Also, I suppose I had better state my credentials for even
talking about the subject with some degree of credibility at all. I have strange reading habits, and for the
last 30 years I have enjoyed picking up the odd popularization of quantum
physics and trying to determine what it all meant. In fact, a lot of the most recent physics
news has related to quantum physics, and this has meant that the latest
presentations are able to a much greater degree to fit quantum physics into an
overall physics theory that has some hope of making some sense of quantum
physics’ weirdnesses. As far as theory
of algorithms goes, I have a much greater background, due to my luck in taking
courses from Profs. Hopcroft and Hartmanis, two of the true greats of computing
science and applied mathematics in their insights and their summarizations of
the field of “theory of algorithms and computing.” And, of course, I have tried to keep an eye
on developments in this field since.
So where’s the fun?
Well, it is in the wedding of the two areas listed above – quantum physics
and theory of algorithms – that produces some mind-bending ways of looking at
the world. Here, I’ll only touch on the
stuff relevant to quantum computing.
The Quantum Physics of Quantum Computing
I think it’s safe to say that most if not all of us grew up
with the nice, tidy world of the atom with its electrons, protons, and
neutrons, and its little solar system in which clouds of electrons at various
distances orbited a central nucleus.
Later decomposition of the atom all the way to quarks didn’t
fundamentally challenge this view – but quantum physics did and does.

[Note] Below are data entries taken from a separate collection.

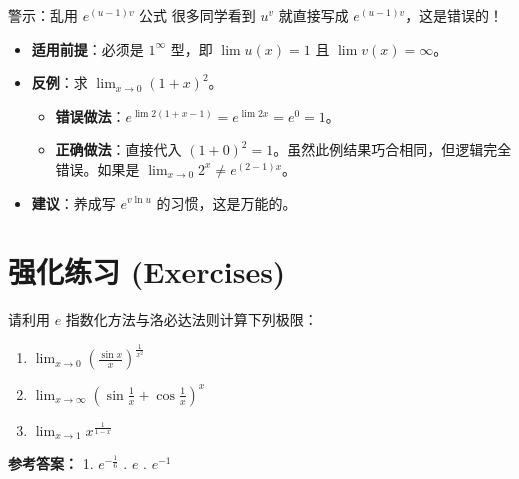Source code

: \documentclass[12pt, a4paper]{article}
\begin{document}
\begin{alertbox}{警示：乱用 $e^{(u-1)v}$ 公式}
很多同学看到 $u^v$ 就直接写成 $e^{(u-1)v}$，这是错误的！
\begin{itemize}
    \item \textbf{适用前提}：必须是 $1^\infty$ 型，即 $\lim u(x) = 1$ 且 $\lim v(x) = \infty$。
    \item \textbf{反例}：求 $\lim_{x \to 0} (1+x)^2$。
    \begin{itemize}
        \item \textbf{错误做法}：$e^{\lim 2(1+x-1)} = e^{\lim 2x} = e^0 = 1$。
        \item \textbf{正确做法}：直接代入 $(1+0)^2 = 1$。虽然此例结果巧合相同，但逻辑完全错误。如果是 $\lim_{x \to 0} 2^x \neq e^{(2-1)x}$。
    \end{itemize}
    \item \textbf{建议}：养成写 $e^{v \ln u}$ 的习惯，这是万能的。
\end{itemize}
\end{alertbox}

\section{强化练习 (Exercises)}

请利用 $e$ 指数化方法与洛必达法则计算下列极限：
\begin{enumerate}
    \item $\displaystyle \lim_{x \to 0} \left( \frac{\sin x}{x} \right)^{\frac{1}{x^2}}$
    \item $\displaystyle \lim_{x \to \infty} \left( \sin \frac{1}{x} + \cos \frac{1}{x} \right)^x$
    \item $\displaystyle \lim_{x \to 1} x^{\frac{1}{1-x}}$
\end{enumerate}

\vspace{1em}
\noindent\textbf{参考答案：} 
1. $e^{-\frac{1}{6}}$ . $e$ . $e^{-1}$
\end{document}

Quantum physics says that at low energy levels, the unit is
the “quantum,” and that this quantum unit is not so much like a discrete unit
but as to a collection of probabilities of that particle’s “state” summing to one. As we combine more and more quanta and reach
higher levels of energy in the real world, the average behavior of these quanta
comes to dominate, and so we wind up in the world that we perceive, with
seemingly stable solar-system atoms, because the odds of the entire atom
flickering out of existence or changing fundamentally are so small.
Now, some quanta change constantly, and some don’t. For those that don’t, it is useful for
quantum computing purposes to think of their collection of probabilities as a superposition of “states”. One qubit, for example, can be thought of as
a superposition of two possible states of spin of an electron – effectively, “0”

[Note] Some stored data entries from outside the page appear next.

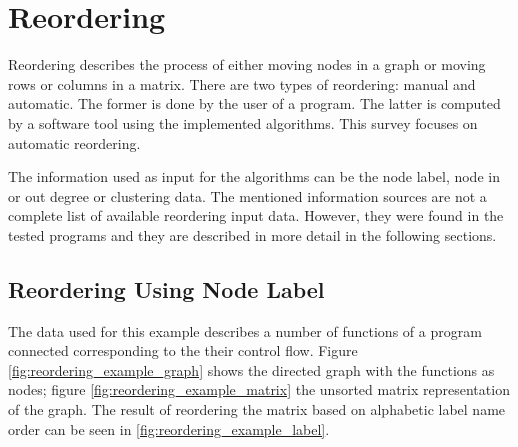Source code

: %
%
% 
% 
% 


\chapter{Reordering}
\label{chap:reordering}

Reordering describes the process of either moving nodes in a graph or moving rows or columns in a matrix. There are two types of reordering: manual and automatic. The former is done by the user of a program. The latter is computed by a software tool using the implemented algorithms. This survey focuses on automatic reordering.

The information used as input for the algorithms can be the node label, node in or out degree or clustering data. The mentioned information sources are not a complete list of available reordering input data. However, they were found in the tested programs and they are described in more detail in the following sections.


\section{Reordering Using Node Label}
\label{sec:reordering_label}
The data used for this example describes a number of functions of a program connected corresponding to the their control flow. Figure \ref{fig:reordering_example_graph} shows the directed graph with the functions as nodes; figure \ref{fig:reordering_example_matrix} the unsorted matrix representation of the graph. The result of reordering the matrix based on alphabetic label name order can be seen in \ref{fig:reordering_example_label}.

and “1”. And now things get really weird: Two quanta can become “entangled”, either by
direct physical interaction with other quanta or (according to Wikipedia), at
least conceptually, by the act of our measuring what really is the state of the
qubit. To put it another way, the moment
we measure the qubit, the qubit tells us what its value really is – 0 or 1 –
and it no longer is a collection of probabilities. [ Please bear in mind that this is a model of
how quanta behave, not their actual behavior -- nobody knows yet what really
happens]
It’s quantum entanglement by direct physical interaction
pre-measurement that really matters to quantum computing – and here things get
even weirder. Say you have two qubits
entangled with each other. Then quantum entanglement means that no matter how far apart the two qubits are,
when you measure them simultaneously the discovered value of one is some
function of the discovered value of the other (for example, the two will yield
the same value) – what Einstein called “spooky action at a distance.” Physicists have already shown that if there
is any communication going on at all between two qubits, it happens at hundreds
of times the speed of light.
The meaning of this for quantum computing is that you can
create a computer with two qubits, and that quantum computer will have four
states (actually, in some cases as many as 16), each with its own probability. You can then perform various operations in
parallel on each qubit, changing each state accordingly, and get an output
(effectively, measuring the qubits).
That output will have a certain probability of being right. Recreate the qubits and do it again; after
several iterations, you very probably have the right answer.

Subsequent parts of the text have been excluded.